Alcohol is a neurotoxin. No matter how little or how much one drinks, alcohol damages nerves. For those whose consumption is modest, the neurotoxic effects of the alcohol rarely become problematic. In people whose alcohol consumption is chronically higher, there is a clear and predictable deterioration in emotional, behavioral and cognitive function. Alcohol causes neuropathy or nerve pain. It leads to a loss of control over emotions, often irritability, anger and rage. It causes mood changes. Attention, concentration and memory can be impaired. Judgment and insight deteriorate. Damage to the liver, the pancreas, the stomach and esophagus and the heart are well known consequences of chronic alcohol abuse. Alcohol overuse can lead to a state of delirium, a condition of confusion, disorientation and vivid visual hallucinations. It may also lead to dementia, a condition of progressive memory loss. Withdrawal from chronic alcohol abuse is known as delirium tremens, a life threatening, though treatable condition. Ingestion of large quantities of alcohol in a short period of time can cause alcohol poisoning leading to coma and death.
I recall hearing a presentation many years ago in which the case of an adolescent girl was discussed. Out partying with friends, she drank to the point of being unconscious, was driven home by “friends,” carried to the stoop of her house where she was found by her parents after the friends rang the door bell and drove away. In the emergency room, their daughter critically ill in a coma from alcohol poisoning, the parents were told that alcohol abuse almost killed their daughter, to which they replied, “thank god it wasn’t drugs.”
Whether true or made up, the story sums up nicely our societies’ view of alcohol. Alcohol is and has been responsible for far more death, disability, physical and emotional illness, suicide, violence against others, sexual assaults and rape, childhood learning and adjustment problems, lost wages from absenteeism and diminished productivity than any other substance. And most disturbingly, the things that I am writing about alcohol misuse are well known, not the least bit controversial. The damage attributable to alcohol overuse is hidden in plain site, no different really than smoking, yet with far more serious and widespread consequences. Alcohol misuse is a manageable, but chronic disease. The behaviors of addiction can with great effort and commitment, be controlled and indeed, there are some studies suggesting that medications to dull or even eradicate urges to drink or to block the positive feelings one gets from drinking are available, and may see more widespread use.
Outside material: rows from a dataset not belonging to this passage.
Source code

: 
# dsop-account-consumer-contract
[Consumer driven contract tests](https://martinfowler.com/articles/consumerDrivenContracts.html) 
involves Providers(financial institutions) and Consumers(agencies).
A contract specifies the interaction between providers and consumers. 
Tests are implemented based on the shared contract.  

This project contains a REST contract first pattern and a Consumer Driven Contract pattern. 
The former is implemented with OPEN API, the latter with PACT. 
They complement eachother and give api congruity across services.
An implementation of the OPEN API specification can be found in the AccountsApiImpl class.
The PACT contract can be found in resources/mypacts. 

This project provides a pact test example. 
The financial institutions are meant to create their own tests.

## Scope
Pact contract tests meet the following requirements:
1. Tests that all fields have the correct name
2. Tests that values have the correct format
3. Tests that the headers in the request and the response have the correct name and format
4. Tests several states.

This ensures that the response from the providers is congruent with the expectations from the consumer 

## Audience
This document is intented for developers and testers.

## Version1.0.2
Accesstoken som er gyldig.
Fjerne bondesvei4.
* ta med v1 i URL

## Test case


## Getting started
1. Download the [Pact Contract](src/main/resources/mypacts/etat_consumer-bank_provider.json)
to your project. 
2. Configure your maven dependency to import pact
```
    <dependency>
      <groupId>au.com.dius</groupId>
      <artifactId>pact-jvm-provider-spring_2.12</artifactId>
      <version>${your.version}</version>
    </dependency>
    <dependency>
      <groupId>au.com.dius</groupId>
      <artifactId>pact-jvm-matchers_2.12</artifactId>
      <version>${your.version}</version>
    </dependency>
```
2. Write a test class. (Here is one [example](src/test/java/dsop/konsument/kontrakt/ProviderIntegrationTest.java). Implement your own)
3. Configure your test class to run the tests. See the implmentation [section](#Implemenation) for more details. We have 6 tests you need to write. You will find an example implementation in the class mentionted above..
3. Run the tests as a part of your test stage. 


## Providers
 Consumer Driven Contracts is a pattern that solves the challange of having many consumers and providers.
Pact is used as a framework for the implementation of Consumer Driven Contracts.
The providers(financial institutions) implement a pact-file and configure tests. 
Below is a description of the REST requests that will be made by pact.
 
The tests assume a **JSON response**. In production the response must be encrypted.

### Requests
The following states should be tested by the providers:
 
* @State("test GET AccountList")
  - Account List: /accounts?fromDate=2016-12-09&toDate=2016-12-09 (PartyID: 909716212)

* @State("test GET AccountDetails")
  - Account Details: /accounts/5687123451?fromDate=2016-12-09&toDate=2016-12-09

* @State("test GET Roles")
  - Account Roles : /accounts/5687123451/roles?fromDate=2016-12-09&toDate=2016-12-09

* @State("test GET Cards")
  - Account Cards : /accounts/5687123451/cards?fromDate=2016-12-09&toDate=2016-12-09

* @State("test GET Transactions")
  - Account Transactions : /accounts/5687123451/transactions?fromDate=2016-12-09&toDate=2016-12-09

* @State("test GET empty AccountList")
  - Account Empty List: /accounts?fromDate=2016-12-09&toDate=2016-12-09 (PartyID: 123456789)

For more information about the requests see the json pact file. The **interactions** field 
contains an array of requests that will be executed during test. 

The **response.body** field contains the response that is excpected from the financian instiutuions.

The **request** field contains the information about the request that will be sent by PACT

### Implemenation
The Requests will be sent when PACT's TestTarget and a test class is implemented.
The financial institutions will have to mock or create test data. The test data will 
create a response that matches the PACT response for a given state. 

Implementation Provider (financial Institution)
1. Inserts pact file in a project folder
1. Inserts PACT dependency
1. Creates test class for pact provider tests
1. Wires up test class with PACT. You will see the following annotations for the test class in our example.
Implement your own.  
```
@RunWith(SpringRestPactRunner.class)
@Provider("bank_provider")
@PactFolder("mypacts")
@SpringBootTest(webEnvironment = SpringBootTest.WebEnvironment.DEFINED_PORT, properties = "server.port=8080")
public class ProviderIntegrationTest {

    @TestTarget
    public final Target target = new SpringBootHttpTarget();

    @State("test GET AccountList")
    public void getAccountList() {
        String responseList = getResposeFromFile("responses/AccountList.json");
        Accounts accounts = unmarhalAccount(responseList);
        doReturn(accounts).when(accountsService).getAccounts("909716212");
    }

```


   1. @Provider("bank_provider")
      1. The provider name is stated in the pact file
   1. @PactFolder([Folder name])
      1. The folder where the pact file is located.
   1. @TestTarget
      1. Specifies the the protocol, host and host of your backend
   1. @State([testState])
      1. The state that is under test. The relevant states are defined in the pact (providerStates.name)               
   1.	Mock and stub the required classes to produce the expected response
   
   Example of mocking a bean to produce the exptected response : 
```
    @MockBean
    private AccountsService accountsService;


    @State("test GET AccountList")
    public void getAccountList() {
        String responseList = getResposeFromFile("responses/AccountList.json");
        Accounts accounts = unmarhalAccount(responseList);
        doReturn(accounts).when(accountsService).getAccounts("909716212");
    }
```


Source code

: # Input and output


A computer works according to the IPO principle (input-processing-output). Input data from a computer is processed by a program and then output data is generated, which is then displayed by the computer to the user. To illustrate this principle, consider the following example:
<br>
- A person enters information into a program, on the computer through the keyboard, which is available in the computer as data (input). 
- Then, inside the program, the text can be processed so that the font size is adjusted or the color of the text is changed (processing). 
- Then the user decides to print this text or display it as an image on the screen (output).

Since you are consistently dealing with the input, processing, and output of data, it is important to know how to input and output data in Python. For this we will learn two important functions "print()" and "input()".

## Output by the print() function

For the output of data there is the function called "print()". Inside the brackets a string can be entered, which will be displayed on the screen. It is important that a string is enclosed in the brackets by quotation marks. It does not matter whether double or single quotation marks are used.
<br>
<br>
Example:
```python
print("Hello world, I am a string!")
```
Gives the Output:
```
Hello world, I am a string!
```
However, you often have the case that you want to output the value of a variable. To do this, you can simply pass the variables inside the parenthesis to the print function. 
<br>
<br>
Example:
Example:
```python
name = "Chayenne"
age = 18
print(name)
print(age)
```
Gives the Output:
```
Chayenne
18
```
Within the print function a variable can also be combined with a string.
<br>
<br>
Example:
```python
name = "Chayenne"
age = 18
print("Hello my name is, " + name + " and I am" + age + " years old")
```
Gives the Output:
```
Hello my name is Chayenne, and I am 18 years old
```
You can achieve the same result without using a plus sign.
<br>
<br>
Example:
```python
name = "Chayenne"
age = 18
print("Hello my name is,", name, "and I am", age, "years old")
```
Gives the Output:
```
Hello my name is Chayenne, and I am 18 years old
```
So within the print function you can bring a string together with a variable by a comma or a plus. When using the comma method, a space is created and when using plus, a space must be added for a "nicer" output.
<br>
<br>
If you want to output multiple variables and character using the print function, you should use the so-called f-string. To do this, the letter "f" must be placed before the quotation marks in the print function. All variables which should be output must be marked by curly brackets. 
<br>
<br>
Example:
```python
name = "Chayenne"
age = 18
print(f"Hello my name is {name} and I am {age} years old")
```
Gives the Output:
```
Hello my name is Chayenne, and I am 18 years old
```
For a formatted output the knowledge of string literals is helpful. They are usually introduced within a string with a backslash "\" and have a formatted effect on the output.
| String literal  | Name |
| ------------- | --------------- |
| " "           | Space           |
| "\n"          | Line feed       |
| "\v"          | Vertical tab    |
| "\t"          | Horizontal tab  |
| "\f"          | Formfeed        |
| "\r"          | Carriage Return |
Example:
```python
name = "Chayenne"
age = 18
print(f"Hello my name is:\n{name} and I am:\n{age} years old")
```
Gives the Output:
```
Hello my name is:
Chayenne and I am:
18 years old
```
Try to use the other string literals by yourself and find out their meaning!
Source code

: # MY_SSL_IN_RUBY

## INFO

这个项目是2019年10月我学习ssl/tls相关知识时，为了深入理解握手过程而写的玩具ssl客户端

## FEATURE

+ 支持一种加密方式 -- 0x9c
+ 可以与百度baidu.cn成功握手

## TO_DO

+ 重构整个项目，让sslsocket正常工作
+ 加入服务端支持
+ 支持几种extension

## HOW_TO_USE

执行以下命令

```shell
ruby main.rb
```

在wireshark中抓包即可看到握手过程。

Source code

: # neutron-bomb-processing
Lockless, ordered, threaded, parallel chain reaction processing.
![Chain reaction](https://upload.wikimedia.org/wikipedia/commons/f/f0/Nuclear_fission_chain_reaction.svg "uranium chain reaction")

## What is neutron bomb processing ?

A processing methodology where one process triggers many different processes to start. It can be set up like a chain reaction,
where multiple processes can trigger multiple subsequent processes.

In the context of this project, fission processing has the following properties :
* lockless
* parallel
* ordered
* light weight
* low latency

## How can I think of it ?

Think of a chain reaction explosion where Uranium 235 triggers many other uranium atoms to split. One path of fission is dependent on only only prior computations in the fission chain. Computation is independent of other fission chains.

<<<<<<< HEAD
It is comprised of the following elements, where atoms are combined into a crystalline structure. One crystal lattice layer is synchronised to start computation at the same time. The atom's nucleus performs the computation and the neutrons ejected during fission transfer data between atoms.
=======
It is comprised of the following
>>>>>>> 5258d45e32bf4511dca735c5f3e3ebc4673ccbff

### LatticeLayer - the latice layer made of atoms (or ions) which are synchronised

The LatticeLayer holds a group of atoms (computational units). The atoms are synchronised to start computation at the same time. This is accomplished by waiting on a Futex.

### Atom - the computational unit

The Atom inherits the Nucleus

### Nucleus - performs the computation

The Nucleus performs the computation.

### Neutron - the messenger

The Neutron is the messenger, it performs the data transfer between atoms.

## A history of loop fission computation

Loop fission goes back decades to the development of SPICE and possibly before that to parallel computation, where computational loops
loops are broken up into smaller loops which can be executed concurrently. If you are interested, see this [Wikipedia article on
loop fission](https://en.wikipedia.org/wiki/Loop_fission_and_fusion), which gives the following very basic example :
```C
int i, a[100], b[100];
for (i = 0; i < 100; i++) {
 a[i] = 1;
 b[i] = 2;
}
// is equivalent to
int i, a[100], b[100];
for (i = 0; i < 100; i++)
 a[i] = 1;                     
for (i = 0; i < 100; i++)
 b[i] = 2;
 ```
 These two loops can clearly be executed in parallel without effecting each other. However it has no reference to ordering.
Those of us who work in rehabilitation with people whose lives have been profoundly injured in some way have an obligation to not allow alcohol misuse to hide. It must be examined, approached and discussed in the light of day, no differently than any other medical condition. Though often uncomfortable to discuss, alcohol abuse and dependence are public health calamities that do more harm than most anyone is willing to address. Let us begin, one person at a time, one day at a time.